Looking at the language of the Wage Act, the SJC held that the defendants could only be personally liable if they fell within one of the express categories of corporate actors identified in the statute: the president, treasurer, or “officers or agents having the management” of the company. Because neither of the defendants had served as president or treasurer of the company and, and were not officers of the company, they could be held personally liable under the Wage Act only if they were “agents having the management of the corporation.”
Interpreting this statutory language for the first time, the SJC applied the common law of agency and concluded that, although they exercise some control of the business, investors and board members exercising their ordinary duties do not act as “agents” of the company. The SJC did not foreclose the possibility that a board member or investor could face personal liability as an agent of the company. However, for investors or board members to be “agents,” they must be appointed as agents separately and distinctly from their ordinary duties as a board member or investor. In Segal, the LLC agreement expressly stated that investors did not have agency authority, and while one investor had the right to enforce the President and CEO’s employment agreement by insisting on his termination after two years, the SJC held that this power alone did not make him an agent for Wage Act purposes.
The SJC further found that board members and investors did not have “management” of the company. Ultimately, the plaintiff made the decision whether to pay employees, including himself. The board and investors played no role in that process. The court emphasized that investors’ and board members’ ordinary oversight of finances and high-level corporate matters did not constitute control over management of the company. Because the plaintiff could not demonstrate any unusual involvement in corporate finance and payroll decisions, he could not hold the investors and board members liable under the Wage Act.

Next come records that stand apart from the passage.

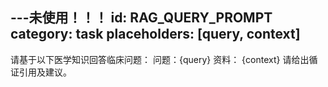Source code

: ---未使用！！！
id: RAG_QUERY_PROMPT
category: task
placeholders: [query, context]
---
请基于以下医学知识回答临床问题：
问题：{query}
资料：
{context}
请给出循证引用及建议。
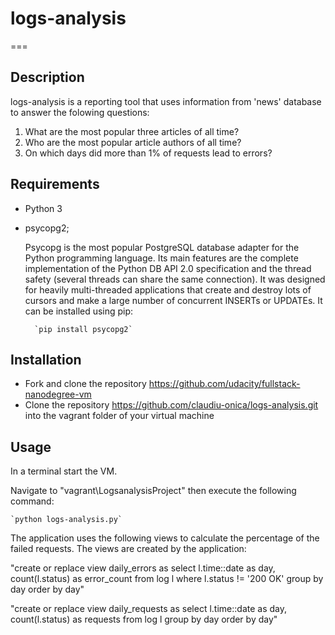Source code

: # logs-analysis
===

## Description
logs-analysis is a reporting tool that uses information from 'news' database to answer the folowing questions:
1. What are the most popular three articles of all time? 
2. Who are the most popular article authors of all time? 
3. On which days did more than 1% of requests lead to errors?

## Requirements
* Python 3
* psycopg2;

    Psycopg is the most popular PostgreSQL database adapter for the Python programming language. Its main features are the complete implementation of the Python DB API 2.0 specification and the thread safety (several threads can share the same connection). It was designed for heavily multi-threaded applications that create and destroy lots of cursors and make a large number of concurrent INSERTs or UPDATEs. It can be installed using pip:

        `pip install psycopg2`
    

## Installation
* Fork and clone the repository https://github.com/udacity/fullstack-nanodegree-vm
* Clone the repository https://github.com/claudiu-onica/logs-analysis.git into the vagrant folder of your virtual machine
## Usage
In a terminal start the VM.

Navigate to "vagrant\LogsanalysisProject" then execute the following command: 
   
    `python logs-analysis.py`



The application uses the following views to calculate the percentage of the failed requests. The views are created by the application:

"create or replace view daily_errors as
    select l.time::date as day, count(l.status) as error_count
    from log l where l.status != '200 OK' group by day order by day"

"create or replace view daily_requests as
    select l.time::date as day, count(l.status) as requests
    from log l group by day order by day"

The Segal decision provides board members and investors in Massachusetts the comfort of knowing that they will not face personal liability for unpaid wages – and the automatic trebling of damages that comes with Wage Act violations – so long as they are acting in their ordinary capacities as board members and investors. Still, employers should review their corporate organizational documents and agreements to ensure that these individuals have not been delegated management or agency powers that could qualify them as “employers” under the Wage Act. In addition, board members and investors should carefully consider taking on roles within an organization apart from their capacities as board members or investors, as such roles could expose them to potential Wage Act liability.